● **Work instructions**: Every line below needs to be transcribed without alteration, and no image may be carried over.

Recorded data
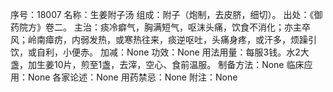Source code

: 序号：18007
名称：生姜附子汤
组成：附子（炮制，去皮脐，细切）。
出处：《御药院方》卷二。
主治：痰冷癖气，胸满短气，呕沫头痛，饮食不消化；亦主卒风；岭南瘴疠，内弱发热，或寒热往来，痰逆呕吐，头痛身疼，或汗多，烦躁引饮，或自利，小便赤。
加减：None
功效：None
用法用量：每服3钱。水2大盏，加生姜10片，煎至1盏，去滓，空心、食前温服。
制备方法：None
临床应用：None
各家论述：None
用药禁忌：None
附注：None

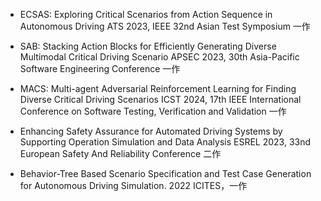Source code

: - ECSAS: Exploring Critical Scenarios from Action Sequence in Autonomous Driving ATS 2023, IEEE 32nd Asian Test Symposium 一作  

- SAB: Stacking Action Blocks for Efficiently Generating Diverse Multimodal Critical Driving Scenario APSEC 2023, 30th Asia-Pacific Software Engineering Conference 一作

- MACS: Multi-agent Adversarial Reinforcement Learning for Finding Diverse Critical Driving Scenarios ICST 2024, 17th IEEE International Conference on Software Testing, Verification and Validation 一作 

- Enhancing Safety Assurance for Automated Driving Systems by Supporting Operation Simulation and Data Analysis ESREL 2023, 33nd European Safety And Reliability Conference 二作

- Behavior-Tree Based Scenario Specification and Test Case Generation for Autonomous Driving Simulation. 2022 ICITES，一作

<!--
- 一种基于覆盖率的神经网络有效数据增强方法，专利号ZL202011562234.7

- 基于行为树的自动驾驶测试方法、装置、存储介质及设备，申请号：CN202210071963.5
    
- 无人机集群的协同编队能力评估方法、装置及设备，申请号：CN202210897245.3

- 面向自动驾驶的关键场景生成方法、装置及计算机设备，申请号：CN202211435590.1
  
- 面向自动驾驶的多样关键场景生成方法，申请号：CN202310188589.1   
-->
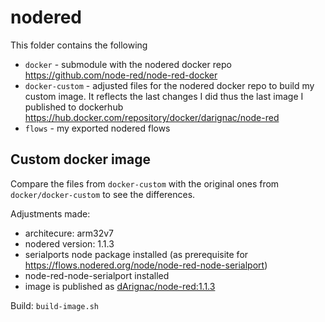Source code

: # nodered
This folder contains the following

* `docker` - submodule with the nodered docker repo https://github.com/node-red/node-red-docker
* `docker-custom` - adjusted files for the nodered docker repo to build my custom image. It reflects the last changes I did thus the last image I published to dockerhub https://hub.docker.com/repository/docker/darignac/node-red
* `flows` - my exported nodered flows


## Custom docker image
Compare the files from `docker-custom` with the original ones from `docker/docker-custom` to see the differences.

Adjustments made:

- architecure: arm32v7
- nodered version: 1.1.3
- serialports node package installed (as prerequisite for https://flows.nodered.org/node/node-red-node-serialport)
- node-red-node-serialport installed
- image is published as [dArignac/node-red:1.1.3](https://hub.docker.com/repository/docker/darignac/node-red)

Build: `build-image.sh`
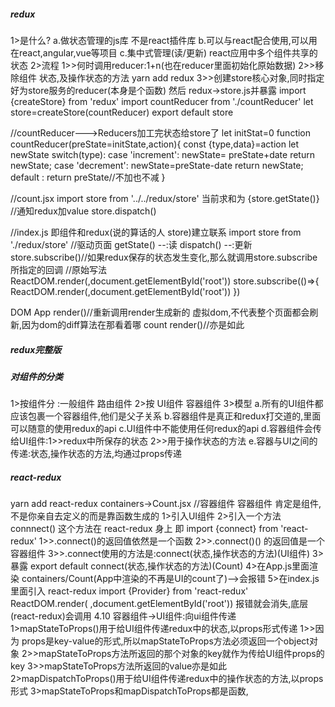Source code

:##### redux
1>是什么?
  a.做状态管理的js库 不是react插件库
  b.可以与react配合使用,可以用在react,angular,vue等项目
  c.集中式管理(读/更新) react应用中多个组件共享的状态
2>流程
  1>>何时调用reducer:1+n(也在reducer里面初始化原始数据)
  2>>移除组件 状态,及操作状态的方法
  yarn add redux
  3>>创建store核心对象,同时指定好为store服务的reducer(本身是个函数)
  然后 redux->store.js并暴露
  import {createStore} from 'redux'
  import countReducer from './countReducer'
  let store=createStore(countReducer)
  export default store

  //countReducer--->Reducers加工完状态给store了
  let initStat=0
  function countReducer(preState=initState,action){
    const {type,data}=action
    let newState
    switch(type):
          case 'increment':
          newState= preState+date
          return newState;
          case 'decrement': newState=preState-date
          return newState;
          default : return preState//不加也不减
  }

  //count.jsx
  import store from '../../redux/store'
  当前求和为 {store.getState()}
  //通知redux加value
  store.dispatch()

  //index.js  即组件和redux(说的算话的人 store)建立联系
  import store from './redux/store'
  //驱动页面
  getState() --:读
  dispatch() --:更新
  store.subscribe()//如果redux保存的状态发生变化,那么就调用store.subscribe所指定的回调
  //原始写法
  ReactDOM.render(<App/>,document.getElementById('root'))
  store.subscribe(()=>{
    ReactDOM.render(<App/>,document.getElementById('root'))
  })

  DOM
  App render()//重新调用render生成新的 虚拟dom,不代表整个页面都会刷新,因为dom的diff算法在那看着哪
  count render()//亦是如此

##### redux完整版

##### 对组件的分类
 1>按组件分 :一般组件
            路由组件
 2>按
            UI组件
            容器组件
 3>模型
 a.所有的UI组件都应该包裹一个容器组件,他们是父子关系
 b.容器组件是真正和redux打交道的,里面可以随意的使用redux的api
 c.UI组件中不能使用任何redux的api
 d.容器组件会传给UI组件:1>>redux中所保存的状态
                      2>>用于操作状态的方法
 e.容器与UI之间的传递:状态,操作状态的方法,均通过props传递

 ##### react-redux
 yarn add react-redux
 containers->Count.jsx //容器组件
 容器组件 肯定是组件,不是你亲自去定义的而是靠函数生成的
1>引入UI组件 
2>引入一个方法 connnect() 
  这个方法在 react-redux 身上
  即 import {connect} from 'react-redux'
  1>>.connect()的返回值依然是一个函数
  2>>.connect()() 的返回值是一个容器组件
  3>>.connect使用的方法是:connect(状态,操作状态的方法)(UI组件)
3>暴露 export default connect(状态,操作状态的方法)(Count)
4>在App.js里面渲染 containers/Count(App中渲染的不再是UI的count了)-->会报错
5>在index.js里面引入 react-redux 
import {Provider} from 'react-redux'
ReactDOM.render(
<Provider store={store}>
 <BrowserRouter>
  <App/>
 </BrowserRouter>
</Provider>,document.getElementById('root'))
报错就会消失,底层(react-redux)会调用
4.10
容器组件->UI组件:向ui组件传递
  1>mapStateToProps()用于给UI组件传递redux中的状态,以props形式传递
    1>>因为 props是key-value的形式,所以mapStateToProps方法必须返回一个object对象
    2>>mapStateToProps方法所返回的那个对象的key就作为传给UI组件props的key
    3>>mapStateToProps方法所返回的value亦是如此
  2>mapDispatchToProps()用于给UI组件传递redux中的操作状态的方法,以props形式
  3>mapStateToProps和mapDispatchToProps都是函数,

● **Answer area**:
Source code

: 序号：18007
名称：生姜附子汤
组成：附子（炮制，去皮脐，细切）。
出处：《御药院方》卷二。
主治：痰冷癖气，胸满短气，呕沫头痛，饮食不消化；亦主卒风；岭南瘴疠，内弱发热，或寒热往来，痰逆呕吐，头痛身疼，或汗多，烦躁引饮，或自利，小便赤。
加减：None
功效：None
用法用量：每服3钱。水2大盏，加生姜10片，煎至1盏，去滓，空心、食前温服。
制备方法：None
临床应用：None
各家论述：None
用药禁忌：None
附注：None

Source code

: - ECSAS: Exploring Critical Scenarios from Action Sequence in Autonomous Driving ATS 2023, IEEE 32nd Asian Test Symposium 一作  

- SAB: Stacking Action Blocks for Efficiently Generating Diverse Multimodal Critical Driving Scenario APSEC 2023, 30th Asia-Pacific Software Engineering Conference 一作

- MACS: Multi-agent Adversarial Reinforcement Learning for Finding Diverse Critical Driving Scenarios ICST 2024, 17th IEEE International Conference on Software Testing, Verification and Validation 一作 

- Enhancing Safety Assurance for Automated Driving Systems by Supporting Operation Simulation and Data Analysis ESREL 2023, 33nd European Safety And Reliability Conference 二作

- Behavior-Tree Based Scenario Specification and Test Case Generation for Autonomous Driving Simulation. 2022 ICITES，一作

<!--
- 一种基于覆盖率的神经网络有效数据增强方法，专利号ZL202011562234.7

- 基于行为树的自动驾驶测试方法、装置、存储介质及设备，申请号：CN202210071963.5
    
- 无人机集群的协同编队能力评估方法、装置及设备，申请号：CN202210897245.3

- 面向自动驾驶的关键场景生成方法、装置及计算机设备，申请号：CN202211435590.1
  
- 面向自动驾驶的多样关键场景生成方法，申请号：CN202310188589.1   
-->
Source code

: # nodered
This folder contains the following

* `docker` - submodule with the nodered docker repo https://github.com/node-red/node-red-docker
* `docker-custom` - adjusted files for the nodered docker repo to build my custom image. It reflects the last changes I did thus the last image I published to dockerhub https://hub.docker.com/repository/docker/darignac/node-red
* `flows` - my exported nodered flows


## Custom docker image
Compare the files from `docker-custom` with the original ones from `docker/docker-custom` to see the differences.

Adjustments made:

- architecure: arm32v7
- nodered version: 1.1.3
- serialports node package installed (as prerequisite for https://flows.nodered.org/node/node-red-node-serialport)
- node-red-node-serialport installed
- image is published as [dArignac/node-red:1.1.3](https://hub.docker.com/repository/docker/darignac/node-red)

Build: `build-image.sh`
Source code

:##### redux
1>是什么?
  a.做状态管理的js库 不是react插件库
  b.可以与react配合使用,可以用在react,angular,vue等项目
  c.集中式管理(读/更新) react应用中多个组件共享的状态
2>流程
  1>>何时调用reducer:1+n(也在reducer里面初始化原始数据)
  2>>移除组件 状态,及操作状态的方法
  yarn add redux
  3>>创建store核心对象,同时指定好为store服务的reducer(本身是个函数)
  然后 redux->store.js并暴露
  import {createStore} from 'redux'
  import countReducer from './countReducer'
  let store=createStore(countReducer)
  export default store

  //countReducer--->Reducers加工完状态给store了
  let initStat=0
  function countReducer(preState=initState,action){
    const {type,data}=action
    let newState
    switch(type):
          case 'increment':
          newState= preState+date
          return newState;
          case 'decrement': newState=preState-date
          return newState;
          default : return preState//不加也不减
  }

  //count.jsx
  import store from '../../redux/store'
  当前求和为 {store.getState()}
  //通知redux加value
  store.dispatch()

  //index.js  即组件和redux(说的算话的人 store)建立联系
  import store from './redux/store'
  //驱动页面
  getState() --:读
  dispatch() --:更新
  store.subscribe()//如果redux保存的状态发生变化,那么就调用store.subscribe所指定的回调
  //原始写法
  ReactDOM.render(<App/>,document.getElementById('root'))
  store.subscribe(()=>{
    ReactDOM.render(<App/>,document.getElementById('root'))
  })

  DOM
  App render()//重新调用render生成新的 虚拟dom,不代表整个页面都会刷新,因为dom的diff算法在那看着哪
  count render()//亦是如此

##### redux完整版

##### 对组件的分类
 1>按组件分 :一般组件
            路由组件
 2>按
            UI组件
            容器组件
 3>模型
 a.所有的UI组件都应该包裹一个容器组件,他们是父子关系
 b.容器组件是真正和redux打交道的,里面可以随意的使用redux的api
 c.UI组件中不能使用任何redux的api
 d.容器组件会传给UI组件:1>>redux中所保存的状态
                      2>>用于操作状态的方法
 e.容器与UI之间的传递:状态,操作状态的方法,均通过props传递

 ##### react-redux
 yarn add react-redux
 containers->Count.jsx //容器组件
 容器组件 肯定是组件,不是你亲自去定义的而是靠函数生成的
1>引入UI组件 
2>引入一个方法 connnect() 
  这个方法在 react-redux 身上
  即 import {connect} from 'react-redux'
  1>>.connect()的返回值依然是一个函数
  2>>.connect()() 的返回值是一个容器组件
  3>>.connect使用的方法是:connect(状态,操作状态的方法)(UI组件)
3>暴露 export default connect(状态,操作状态的方法)(Count)
4>在App.js里面渲染 containers/Count(App中渲染的不再是UI的count了)-->会报错
5>在index.js里面引入 react-redux 
import {Provider} from 'react-redux'
ReactDOM.render(
<Provider store={store}>
 <BrowserRouter>
  <App/>
 </BrowserRouter>
</Provider>,document.getElementById('root'))
报错就会消失,底层(react-redux)会调用
4.10
容器组件->UI组件:向ui组件传递
  1>mapStateToProps()用于给UI组件传递redux中的状态,以props形式传递
    1>>因为 props是key-value的形式,所以mapStateToProps方法必须返回一个object对象
    2>>mapStateToProps方法所返回的那个对象的key就作为传给UI组件props的key
    3>>mapStateToProps方法所返回的value亦是如此
  2>mapDispatchToProps()用于给UI组件传递redux中的操作状态的方法,以props形式
  3>mapStateToProps和mapDispatchToProps都是函数,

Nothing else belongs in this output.